===== EXTRACTED INFORMATION

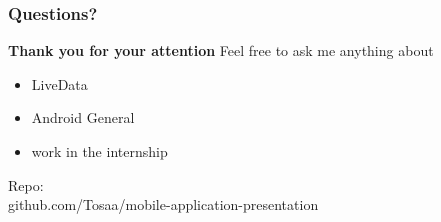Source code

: \documentclass{beamer}
\begin{document}
		\begin{frame}
		\frametitle{Questions?}
		\textbf{Thank you for your attention}
		\linebreak
		Feel free to ask me anything about
		\begin{itemize}
		\item LiveData
		\item Android General
		\item work in the internship
		\end{itemize}
		Repo:\\
		github.com/Tosaa/mobile-application-presentation
		
	\end{frame}
	
\end{document}
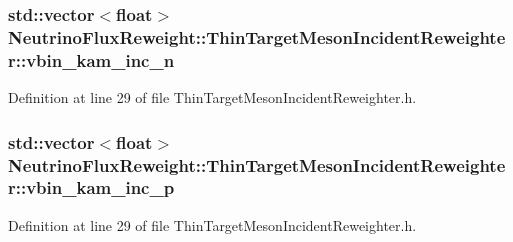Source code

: \hypertarget{class_neutrino_flux_reweight_1_1_thin_target_meson_incident_reweighter_acf30f4374e9357a5c8b40ff459f4d2a8}{
\subsubsection[{vbin\-\_\-kam\-\_\-inc\-\_\-n}]{\setlength{\rightskip}{0pt plus 5cm}std\-::vector$<$float$>$ Neutrino\-Flux\-Reweight\-::\-Thin\-Target\-Meson\-Incident\-Reweighter\-::vbin\-\_\-kam\-\_\-inc\-\_\-n}}\label{class_neutrino_flux_reweight_1_1_thin_target_meson_incident_reweighter_acf30f4374e9357a5c8b40ff459f4d2a8}


Definition at line 29 of file Thin\-Target\-Meson\-Incident\-Reweighter.\-h.

\hypertarget{class_neutrino_flux_reweight_1_1_thin_target_meson_incident_reweighter_a3921cfcf4c109696542983913db1927e}{
\subsubsection[{vbin\-\_\-kam\-\_\-inc\-\_\-p}]{\setlength{\rightskip}{0pt plus 5cm}std\-::vector$<$float$>$ Neutrino\-Flux\-Reweight\-::\-Thin\-Target\-Meson\-Incident\-Reweighter\-::vbin\-\_\-kam\-\_\-inc\-\_\-p}}\label{class_neutrino_flux_reweight_1_1_thin_target_meson_incident_reweighter_a3921cfcf4c109696542983913db1927e}


Definition at line 29 of file Thin\-Target\-Meson\-Incident\-Reweighter.\-h.

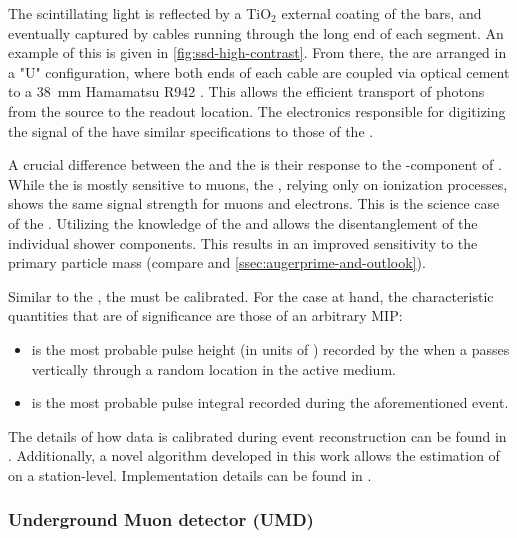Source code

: The scintillating light is reflected by a TiO$_2$ external coating of the bars,
and eventually captured by \WLS cables running through the long end of each 
segment. An example of this is given in \cref{fig:ssd-high-contrast}. From 
there, the \WLSs are arranged in a "U" configuration, where both ends of each 
cable are coupled via optical cement to a \SI{38}{\milli\meter} Hamamatsu R942 
\PMT \cite{hamamatsuphotonicsPhotomultiplierTubeR9420}. This allows the 
efficient transport of photons from the source to the readout location. The
electronics responsible for digitizing the signal of the \SSD \PMT have similar 
specifications to those of the \WCD 
\cite{collaborationPierreAugerObservatory2016}.

A crucial difference between the \WCD and the \SSD is their response to the 
\EM-component of \EASs. While the \WCD is mostly sensitive to muons, the \SSD,
relying only on ionization processes, shows the same signal strength for muons
and electrons. This is the science case of the \SSD. Utilizing the knowledge of
the \WCD and \SSD allows the disentanglement of the individual shower 
components. This results in an improved sensitivity to the primary particle
mass (compare  and \cref{ssec:augerprime-and-outlook}).

Similar to the \WCD, the \SSD must be calibrated. For the case at hand, the 
characteristic quantities that are of significance are those of an arbitrary 
\acf{MIP}:

\begin{itemize}
	\item \Imip is the most probable pulse height (in units of \ADC) 
	recorded by the \SSD \PMT when a \MIP passes vertically through a 
	random location in the \SSD active medium.
	\item \Qmip is the most probable pulse integral recorded during the 
	aforementioned event.
\end{itemize}

The details of how \SSD data is calibrated during event reconstruction can be
found in . Additionally, a novel algorithm developed in this work
allows the estimation of \Imip on a station-level. Implementation details can be
found in .

\subsubsection{Underground Muon detector (UMD)}
\label{sssec:umd}

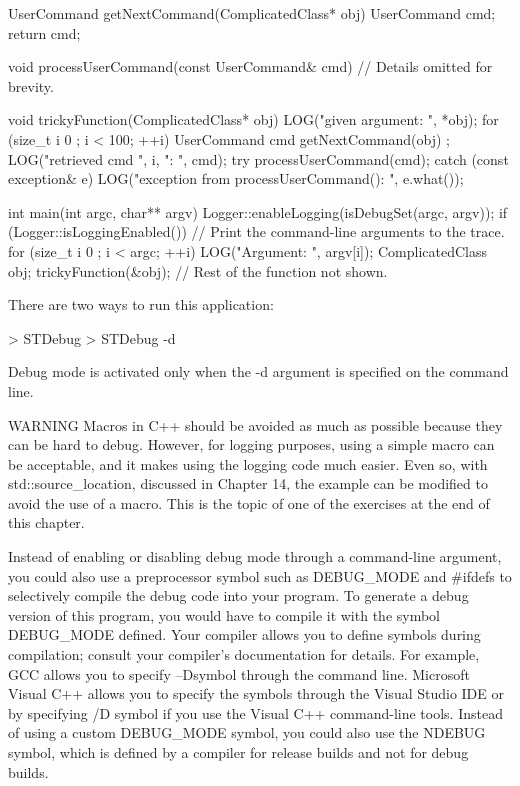 \begin{cpp}
UserCommand getNextCommand(ComplicatedClass* obj)
{
    UserCommand cmd;
    return cmd;
}

void processUserCommand(const UserCommand& cmd)
{
    // Details omitted for brevity.
}

void trickyFunction(ComplicatedClass* obj)
{
    LOG("given argument: ", *obj);
    for (size_t i { 0 }; i < 100; ++i) {
        UserCommand cmd { getNextCommand(obj) };
        LOG("retrieved cmd ", i, ": ", cmd);
        try {
            processUserCommand(cmd);
        } catch (const exception& e) {
            LOG("exception from processUserCommand(): ", e.what());
        }
    }
}

int main(int argc, char** argv)
{
    Logger::enableLogging(isDebugSet(argc, argv));
    if (Logger::isLoggingEnabled()) {
        // Print the command-line arguments to the trace.
        for (size_t i { 0 }; i < argc; ++i) {
            LOG("Argument: ", argv[i]);
        }
    }
    ComplicatedClass obj;
    trickyFunction(&obj);
    // Rest of the function not shown.
}
\end{cpp}

There are two ways to run this application:

\begin{shell}
> STDebug
> STDebug -d
\end{shell}

Debug mode is activated only when the -d argument is specified on the command line.

\begin{myWarning}{WARNING}
Macros in C++ should be avoided as much as possible because they can be hard to debug. However, for logging purposes, using a simple macro can be acceptable, and it makes using the logging code much easier. Even so, with std::source\_location, discussed in Chapter 14, the example can be modified to avoid the use of a macro. This is the topic of one of the exercises at the end of this chapter.
\end{myWarning}


Instead of enabling or disabling debug mode through a command-line argument, you could also use a preprocessor symbol such as DEBUG\_MODE and \#ifdefs to selectively compile the debug code into your program. To generate a debug version of this program, you would have to compile it with the symbol DEBUG\_MODE defined. Your compiler allows you to define symbols during compilation; consult your compiler’s documentation for details. For example, GCC allows you to specify –Dsymbol through the command line. Microsoft Visual C++ allows you to specify the symbols through the Visual Studio IDE or by specifying /D symbol if you use the Visual C++ command-line tools. Instead of using a custom DEBUG\_MODE symbol, you could also use the NDEBUG symbol, which is defined by a compiler for release builds and not for debug builds.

==========

- **DESCRIPTION OF THE TASK**
When you copy the records above, keep every word exact but leave out the pictures.

- **REPLY TO THE EXERCISE**
Source code

: \documentclass{beamer}
\begin{document}
		\begin{frame}
		\frametitle{Questions?}
		\textbf{Thank you for your attention}
		\linebreak
		Feel free to ask me anything about
		\begin{itemize}
		\item LiveData
		\item Android General
		\item work in the internship
		\end{itemize}
		Repo:\\
		github.com/Tosaa/mobile-application-presentation
		
	\end{frame}
	
\end{document}
Source code

: \hypertarget{class_neutrino_flux_reweight_1_1_thin_target_meson_incident_reweighter_acf30f4374e9357a5c8b40ff459f4d2a8}{
\subsubsection[{vbin\-\_\-kam\-\_\-inc\-\_\-n}]{\setlength{\rightskip}{0pt plus 5cm}std\-::vector$<$float$>$ Neutrino\-Flux\-Reweight\-::\-Thin\-Target\-Meson\-Incident\-Reweighter\-::vbin\-\_\-kam\-\_\-inc\-\_\-n}}\label{class_neutrino_flux_reweight_1_1_thin_target_meson_incident_reweighter_acf30f4374e9357a5c8b40ff459f4d2a8}


Definition at line 29 of file Thin\-Target\-Meson\-Incident\-Reweighter.\-h.

\hypertarget{class_neutrino_flux_reweight_1_1_thin_target_meson_incident_reweighter_a3921cfcf4c109696542983913db1927e}{
\subsubsection[{vbin\-\_\-kam\-\_\-inc\-\_\-p}]{\setlength{\rightskip}{0pt plus 5cm}std\-::vector$<$float$>$ Neutrino\-Flux\-Reweight\-::\-Thin\-Target\-Meson\-Incident\-Reweighter\-::vbin\-\_\-kam\-\_\-inc\-\_\-p}}\label{class_neutrino_flux_reweight_1_1_thin_target_meson_incident_reweighter_a3921cfcf4c109696542983913db1927e}


Definition at line 29 of file Thin\-Target\-Meson\-Incident\-Reweighter.\-h.

Source code

: The scintillating light is reflected by a TiO$_2$ external coating of the bars,
and eventually captured by \WLS cables running through the long end of each 
segment. An example of this is given in \cref{fig:ssd-high-contrast}. From 
there, the \WLSs are arranged in a "U" configuration, where both ends of each 
cable are coupled via optical cement to a \SI{38}{\milli\meter} Hamamatsu R942 
\PMT \cite{hamamatsuphotonicsPhotomultiplierTubeR9420}. This allows the 
efficient transport of photons from the source to the readout location. The
electronics responsible for digitizing the signal of the \SSD \PMT have similar 
specifications to those of the \WCD 
\cite{collaborationPierreAugerObservatory2016}.

A crucial difference between the \WCD and the \SSD is their response to the 
\EM-component of \EASs. While the \WCD is mostly sensitive to muons, the \SSD,
relying only on ionization processes, shows the same signal strength for muons
and electrons. This is the science case of the \SSD. Utilizing the knowledge of
the \WCD and \SSD allows the disentanglement of the individual shower 
components. This results in an improved sensitivity to the primary particle
mass (compare  and \cref{ssec:augerprime-and-outlook}).

Similar to the \WCD, the \SSD must be calibrated. For the case at hand, the 
characteristic quantities that are of significance are those of an arbitrary 
\acf{MIP}:

\begin{itemize}
	\item \Imip is the most probable pulse height (in units of \ADC) 
	recorded by the \SSD \PMT when a \MIP passes vertically through a 
	random location in the \SSD active medium.
	\item \Qmip is the most probable pulse integral recorded during the 
	aforementioned event.
\end{itemize}

The details of how \SSD data is calibrated during event reconstruction can be
found in . Additionally, a novel algorithm developed in this work
allows the estimation of \Imip on a station-level. Implementation details can be
found in .

\subsubsection{Underground Muon detector (UMD)}
\label{sssec:umd}

 \begin{cpp}
UserCommand getNextCommand(ComplicatedClass* obj)
{
    UserCommand cmd;
    return cmd;
}

void processUserCommand(const UserCommand& cmd)
{
    // Details omitted for brevity.
}

void trickyFunction(ComplicatedClass* obj)
{
    LOG("given argument: ", *obj);
    for (size_t i { 0 }; i < 100; ++i) {
        UserCommand cmd { getNextCommand(obj) };
        LOG("retrieved cmd ", i, ": ", cmd);
        try {
            processUserCommand(cmd);
        } catch (const exception& e) {
            LOG("exception from processUserCommand(): ", e.what());
        }
    }
}

int main(int argc, char** argv)
{
    Logger::enableLogging(isDebugSet(argc, argv));
    if (Logger::isLoggingEnabled()) {
        // Print the command-line arguments to the trace.
        for (size_t i { 0 }; i < argc; ++i) {
            LOG("Argument: ", argv[i]);
        }
    }
    ComplicatedClass obj;
    trickyFunction(&obj);
    // Rest of the function not shown.
}
\end{cpp}

There are two ways to run this application:

\begin{shell}
> STDebug
> STDebug -d
\end{shell}

Debug mode is activated only when the -d argument is specified on the command line.

\begin{myWarning}{WARNING}
Macros in C++ should be avoided as much as possible because they can be hard to debug. However, for logging purposes, using a simple macro can be acceptable, and it makes using the logging code much easier. Even so, with std::source\_location, discussed in Chapter 14, the example can be modified to avoid the use of a macro. This is the topic of one of the exercises at the end of this chapter.
\end{myWarning}


Instead of enabling or disabling debug mode through a command-line argument, you could also use a preprocessor symbol such as DEBUG\_MODE and \#ifdefs to selectively compile the debug code into your program. To generate a debug version of this program, you would have to compile it with the symbol DEBUG\_MODE defined. Your compiler allows you to define symbols during compilation; consult your compiler’s documentation for details. For example, GCC allows you to specify –Dsymbol through the command line. Microsoft Visual C++ allows you to specify the symbols through the Visual Studio IDE or by specifying /D symbol if you use the Visual C++ command-line tools. Instead of using a custom DEBUG\_MODE symbol, you could also use the NDEBUG symbol, which is defined by a compiler for release builds and not for debug builds.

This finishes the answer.